Biden’s CDC Director Rochelle Walensky said that teachers do not need to be vaccinated to safely reopen schools. She added, “There should be no confusion, the president of the United States wants schools to open, he wants them to stay open and that is key.”
But when Walensky made her call for schools to reopen, the administration panicked. Press Secretary Jen Psaki claimed Walensky made those remarks in her “personal capacity” (from a White House podium during a White House press conference).
One week later, Psaki was asked about schools again and she clarified that Biden’s plan to have schools reopen would be a success if teachers were “teaching one day a week in the majority of schools by day 100 [of Biden’s presidency].” Days later, she doubled down on that position.
Psaki on the White House goal of one day of school per week by the end of the school year: Part of our “bold and ambitious agenda” pic.twitter.com/VTQw4cVmU3
— Tom Elliott (@tomselliott) February 10, 2021
So, in other words, nearly half of schools can remain closed and those that are open only need to be open one day per week. That is reopening schools in Joe Biden’s eyes.
Throughout the country, teachers in cities like Chicago are refusing to return to work at the behest of the teachers union. The unions argue that the issue is safety, despite all the studies showing that COVID is not a significant threat in schools. In Fairfax County, Virginia, some teachers will continue to teach from home while the district pays other individuals to stand in the classroom and supervise the children. (Apparently, there is no health risk to the non-teacher adults or there is a threat to the stand-ins but since they aren’t in the union, the union apparently doesn’t care.)
Ron Klein, Biden’s chief of staff, told CNN the problem isn’t unions, it’s money. The districts do not have enough cash to fully reopen safely, Klein argued, so they need additional funding.
To recap, K-12 schools already received roughly $1,321.50 PER student from the $54 billion relief package in December and $13.5 billion relief package in March on top of the savings each district has accumulated by keeping their doors shut and not having to fuel busses, pay custodial overtime during sporting events, or hire substitute teachers.
Several states have managed to reopen schools safely under the same conditions.

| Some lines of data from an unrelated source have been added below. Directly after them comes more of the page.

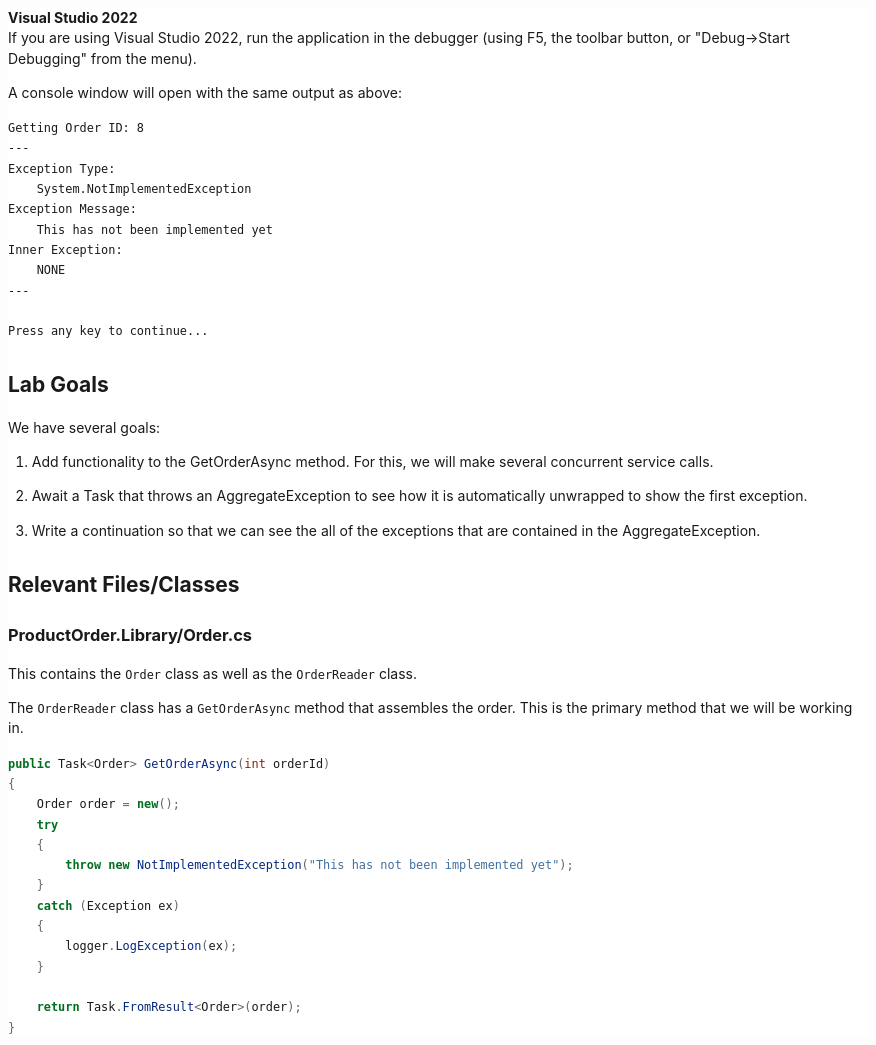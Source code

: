**Visual Studio 2022**  
If you are using Visual Studio 2022, run the application in the debugger (using F5, the toolbar button, or "Debug->Start Debugging" from the menu).

A console window will open with the same output as above:

```
Getting Order ID: 8
---
Exception Type:
    System.NotImplementedException
Exception Message:
    This has not been implemented yet
Inner Exception:
    NONE
---

Press any key to continue...
 ```

## Lab Goals

We have several goals:

1. Add functionality to the GetOrderAsync method. For this, we will make several concurrent service calls.

2. Await a Task that throws an AggregateException to see how it is automatically unwrapped to show the first exception.

3. Write a continuation so that we can see the all of the exceptions that are contained in the AggregateException.

## Relevant Files/Classes

### ProductOrder.Library/Order.cs  
This contains the ```Order``` class as well as the ```OrderReader``` class.  

The ```OrderReader``` class has a ```GetOrderAsync``` method that assembles the order. This is the primary method that we will be working in.

```csharp
public Task<Order> GetOrderAsync(int orderId)
{
    Order order = new();
    try
    {
        throw new NotImplementedException("This has not been implemented yet");
    }
    catch (Exception ex)
    {
        logger.LogException(ex);
    }

    return Task.FromResult<Order>(order);
}
```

Students and teachers in Florida have been in the classroom throughout the year, as have students in Iowa, Texas, and Arkansas. And these teachers have been in the classroom five days a week, not just one.
Klein also argued that schools needed smaller class sizes, but many schools do not have the physical space to spread out the students. If the vaccine rollout goes as planned, the spread of COVID should be conquered within the next year or so — which is not enough time to build extra schools and classrooms in every district. No amount of extra cash can solve the capacity problem in the next six months.
So, Klein was probably half-right when he said school closures are about money, not unions. The part he left out is that Biden’s hesitancy to reopen schools is about money from unions.
Teachers’ unions have been tremendous donors to Democratic politicians for decades and in the 2020 cycle, Joe Biden was their top individual recipient according to the Center for Responsive Politics. Biden received more than $232,000 in just this election cycle alone.
While Biden considers whether he can go against the teachers’ union, students are suffering at home. The students in Fairfax County, Virginia, saw the rate of failing grades grow by 83% this year. Schools in New York are seeing a learning gap expand between white and black students. Suicide rates in children in teens have also been on the rise.
The American Academy of Pediatrics warned in June that children were suffering because of school closures. Children need to socialize to properly develop. Teachers cannot see children to detect abuse or neglect. Some children are missing out on much needed physical education after months spent on a couch while other children are missing meals without a nutritious school lunch program.
Teachers’ unions are sacrificing the students’ futures under the guise of COVID concerns and the Biden administration can’t decide if they want to fall in line with the union or reopen schools.